Instructional design is often a career people fall into. When you scroll through comment sections online, you’ll see the same question from people interested in entering the field: Where do I learn instructional design skills?
While you might find a graduate degree or certificate useful (especially if you plan to work in higher education), it’ll depend on the industry you focus on. Even if you decide to hold off on the degree for now, there’s plenty of low-cost options to help you develop your skills.
Read a book
As a former library assistant, I feel obligated to mention the wealth of knowledge found in books. Goodreads has a great list of Popular Instructional Design Books.
When I read Tim Slade’s “eLearning Designer’s Handbook” as a new designer, I found it useful for thinking about how to organize my projects. But you don’t have to stick to industry-specific books. Instructional design pulls from multiple disciplines, so it’s a good idea to read books from related fields or learn from books far afield.
Read blogs and listen to podcasts
Blogs discuss trends, tackle current issues, and explore future possibilities. Whether written by a tool provider, industry leader, or instructional designer, blogs provide a wealth of information.
You’re not limited to reading blogs—developing your own blog around instructional design and eLearning topics lets you apply the ideas you’re learning. Model eLearning began as a way for our team to research and share our thoughts with the larger eLearning community.
Similarly, podcasts focus on a variety of topics. I’ve subscribed to lots of podcasts, but I’ll admit I’ve yet to listen to most them (there’s only so much time in a day!). Still, I join TLDCast live whenever I can, and I plan to carve out some time in the near future to check out others.
Take a class, webinar, or tutorial
It’s easier than ever to learn technical skills with free tutorials and video explanations on various digital tools. YouTube has tons of tutorials to sharpen your tech skills. Or look for reasonably priced tutorials on LinkedIn Learning (formally Lynda.com), Udemy, Skillcrush, and many more.
Similarly, search for webinars related to training and development from tool providers or industry leaders. Or try a course from edX, Coursera, or NovoEd.
In addition to instructional design skills, consider picking up adjacent skills such as graphic design, video editing, technical writing, user experience design, etc.
Network and build relationships with other instructional designers
Whether you attend a bigger conference or a smaller regional or topical one, you’ll find a range of sessions and networking opportunities. Look for a conference that includes subjects or speakers relevant to your interests or industry. As an eLearning team for a university, our team benefited from attending higher education conferences like the MI OER Summit, e-Cornucopia, Accessible Learning Conference, and the Symposium on Universal Design for Instruction and Learning.

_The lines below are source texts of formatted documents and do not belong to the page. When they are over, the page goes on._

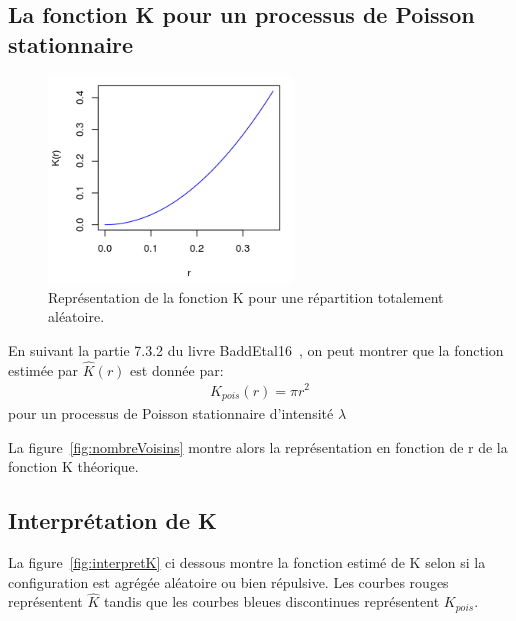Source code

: \documentclass[stage2a]{tnreport}
\begin{document}

\subsection{La fonction K pour un processus de Poisson stationnaire}

\begin{figure}
\vspace{-0.8cm}
\begin{center}
\includegraphics[width=6.5cm]{figures/Kpoiss2.png}
\caption{Représentation de la fonction K pour une répartition totalement aléatoire.}
\label{fig:Kpoiss}
\end{center}
\end{figure} 

En suivant la partie 7.3.2 du livre BaddEtal16~\cite{BaddEtal16}, on peut montrer que la fonction estimée par \begin{math}\hat{K}(r)\end{math} est donnée par:
\begin{align*} K_{pois}(r) = \pi r^2 \end{align*}
pour un processus de Poisson stationnaire d'intensité \begin{math}\lambda\end{math}

La figure~\ref{fig:nombreVoisins} montre alors la représentation en fonction de r de la fonction K théorique.


\vspace{0.5cm}
\subsection{Interprétation de K}
La figure~\ref{fig:interpretK} ci dessous montre la fonction estimé de K selon si la configuration est agrégée aléatoire ou bien répulsive. Les courbes rouges représentent \begin{math}\hat{K}\end{math} tandis que les courbes bleues discontinues représentent \begin{math}K_{pois}\end{math}.\\
\end{document}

If you can’t make it to a conference, you can still network on social media or in an online community. Use the conference hashtag to learn from the Twitter back channel or follow hashtags related to instructional design.
Additionally, working with a mentor helps you take steps forward in your career. A good one will listen, help you focus on your goals, introduce you to others in the field, and provide feedback. It’s best to find someone who structures expectations and looks for consensus on how the mentoring sessions take place.
Create a portfolio
Portfolios let you show your experience and ability to apply instructional design skills. A hiring manager isn’t likely to employ someone who can’t prove they can do the job. Even if you haven’t joined the field yet, you can get experience by showing how you’d solve a problem. Designers for Learning is nonprofit providing a great way for you to build a portfolio and gain real-life experience.
Learning and development tends to attract lifelong learners. What’s your favorite place to learn instructional design skills?